The first line of the entries and each line after it, through the one that contains "tree-based splitting rules.", are to be duplicated exactly; no picture belongs in the copy.

### Material provided
== Segment start ==
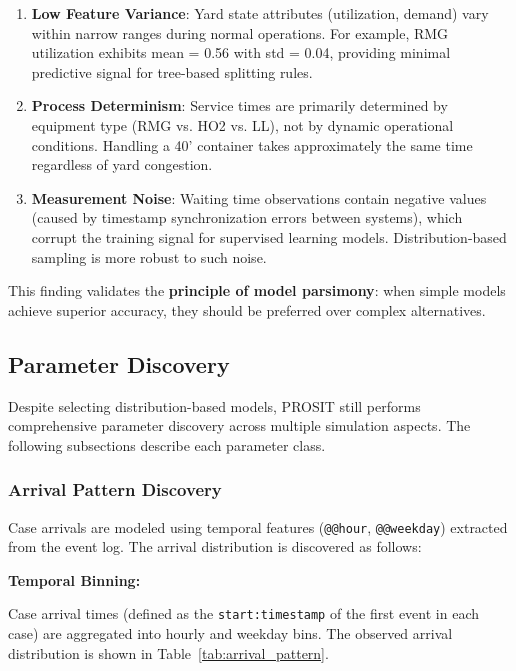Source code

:     \begin{enumerate}
        \item \textbf{Low Feature Variance}: Yard state attributes (utilization, demand) vary within narrow ranges during normal operations. For example, RMG utilization exhibits mean = 0.56 with std = 0.04, providing minimal predictive signal for tree-based splitting rules.
        
        \item \textbf{Process Determinism}: Service times are primarily determined by equipment type (RMG vs. HO2 vs. LL), not by dynamic operational conditions. Handling a 40' container takes approximately the same time regardless of yard congestion.
        
        \item \textbf{Measurement Noise}: Waiting time observations contain negative values (caused by timestamp synchronization errors between systems), which corrupt the training signal for supervised learning models. Distribution-based sampling is more robust to such noise.
    \end{enumerate}
    
    This finding validates the \textbf{principle of model parsimony}: when simple models achieve superior accuracy, they should be preferred over complex alternatives.

    \subsection{Parameter Discovery}
    
    Despite selecting distribution-based models, PROSIT still performs comprehensive parameter discovery across multiple simulation aspects. The following subsections describe each parameter class.

        \subsubsection{Arrival Pattern Discovery}
        
        Case arrivals are modeled using temporal features (\texttt{@@hour}, \texttt{@@weekday}) extracted from the event log. The arrival distribution is discovered as follows:
        
        \textbf{Temporal Binning:}
        
        Case arrival times (defined as the \texttt{start:timestamp} of the first event in each case) are aggregated into hourly and weekday bins. The observed arrival distribution is shown in Table~\ref{tab:arrival_pattern}.
        
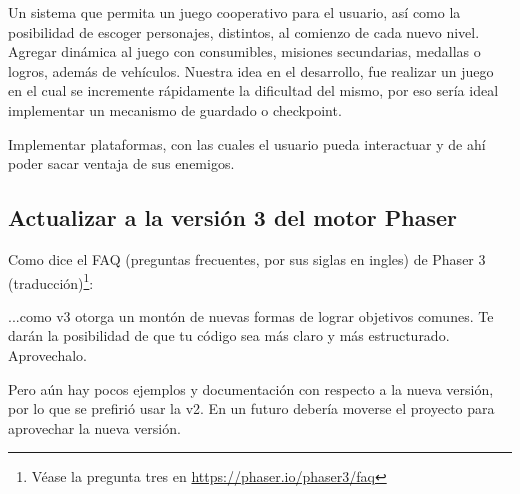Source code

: \documentclass{article}
\begin{document}
	Un sistema que permita un juego cooperativo para el usuario, así como la posibilidad de escoger personajes, distintos, al comienzo de cada nuevo nivel. 
	Agregar dinámica al juego con consumibles, misiones secundarias, medallas o logros, además de vehículos. Nuestra idea en el desarrollo, fue realizar un juego en el cual se incremente rápidamente la dificultad del mismo, por eso sería ideal implementar un mecanismo de guardado o checkpoint.
	
	Implementar plataformas, con las cuales el usuario pueda interactuar y de ahí poder sacar ventaja de sus enemigos.
	
	\subsection*{Actualizar a la versión 3 del motor Phaser}
	
	Como dice el FAQ (preguntas frecuentes, por sus siglas en ingles) de Phaser 3 (traducción)\footnote{Véase la pregunta tres en \url{https://phaser.io/phaser3/faq}}:
	\begin{displayquote}
	 	...como v3 otorga un montón de nuevas formas de lograr objetivos comunes. Te darán la posibilidad de que tu código sea más claro y más estructurado. Aprovechalo.
	\end{displayquote}
	
	Pero aún hay pocos ejemplos y documentación con respecto a la nueva versión, por lo que se prefirió usar la v2. En un futuro debería moverse el proyecto para aprovechar la nueva versión.
\end{document}

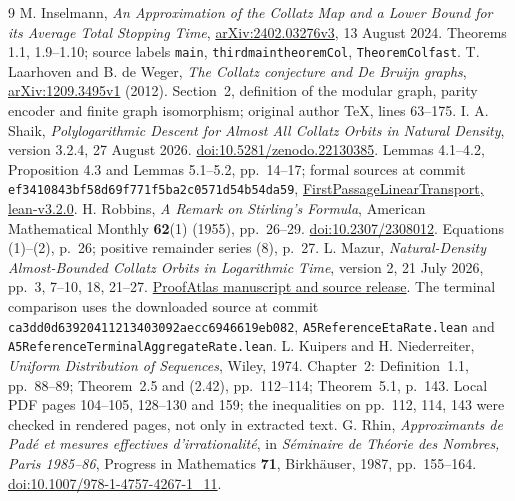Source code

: \documentclass[11pt]{article}
\theoremstyle{remark}\newtheorem{remark}[proposition]{Remark}
\begin{document}
\begin{thebibliography}{9}
 M. Inselmann,
\emph{An Approximation of the Collatz Map and a Lower Bound for its Average Total Stopping Time},
\href{https://arxiv.org/abs/2402.03276v3}{arXiv:2402.03276v3}, 13 August 2024.
Theorems 1.1, 1.9--1.10; source labels \texttt{main},
\texttt{thirdmaintheoremCol}, \texttt{TheoremColfast}.
 T. Laarhoven and B. de Weger,
\emph{The Collatz conjecture and De Bruijn graphs},
\href{https://arxiv.org/abs/1209.3495v1}{arXiv:1209.3495v1} (2012).
Section~2, definition of the modular graph, parity encoder and finite
graph isomorphism; original author TeX, lines 63--175.
 I. A. Shaik,
\emph{Polylogarithmic Descent for Almost All Collatz Orbits in Natural Density},
version 3.2.4, 27 August 2026.
\href{https://doi.org/10.5281/zenodo.22130385}{doi:10.5281/zenodo.22130385}.
Lemmas 4.1--4.2, Proposition 4.3 and Lemmas 5.1--5.2,
pp.~14--17; formal sources at commit
\texttt{ef3410843bf58d69f771f5ba2c0571d54b54da59},
\href{https://github.com/shaikidris/FirstPassageLinearTransport/tree/lean-v3.2.0}{FirstPassageLinearTransport, lean-v3.2.0}.
 H. Robbins, \emph{A Remark on Stirling's Formula},
American Mathematical Monthly \textbf{62}(1) (1955), pp.~26--29.
\href{https://doi.org/10.2307/2308012}{doi:10.2307/2308012}.
Equations (1)--(2), p.~26; positive remainder series (8), p.~27.
 L. Mazur,
\emph{Natural-Density Almost-Bounded Collatz Orbits in Logarithmic Time},
version 2, 21 July 2026, pp.~3, 7--10, 18, 21--27.
\href{https://www.proofatlas.ai/formalizations/natural-density-log-time-collatz/}{ProofAtlas manuscript and source release}.
The terminal comparison uses the downloaded source at commit
\texttt{ca3dd0d63920411213403092aecc6946619eb082},
\texttt{A5ReferenceEtaRate.lean} and
\texttt{A5ReferenceTerminalAggregateRate.lean}.
 L. Kuipers and H. Niederreiter,
\emph{Uniform Distribution of Sequences}, Wiley, 1974.
Chapter~2: Definition~1.1, pp.~88--89; Theorem~2.5 and (2.42),
pp.~112--114; Theorem~5.1, p.~143. Local PDF pages 104--105,
128--130 and 159; the inequalities on pp.~112, 114, 143 were checked
in rendered pages, not only in extracted text.
 G. Rhin, \emph{Approximants de Pad\'e et mesures
effectives d'irrationalit\'e}, in \emph{S\'eminaire de Th\'eorie
des Nombres, Paris 1985--86}, Progress in Mathematics \textbf{71},
Birkh\"auser, 1987, pp.~155--164.
\href{https://doi.org/10.1007/978-1-4757-4267-1_11}{doi:10.1007/978-1-4757-4267-1\_11}.

\end{thebibliography}
\end{document}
== Segment end ==
### Result below
Source code

:     \begin{enumerate}
        \item \textbf{Low Feature Variance}: Yard state attributes (utilization, demand) vary within narrow ranges during normal operations. For example, RMG utilization exhibits mean = 0.56 with std = 0.04, providing minimal predictive signal for tree-based splitting rules.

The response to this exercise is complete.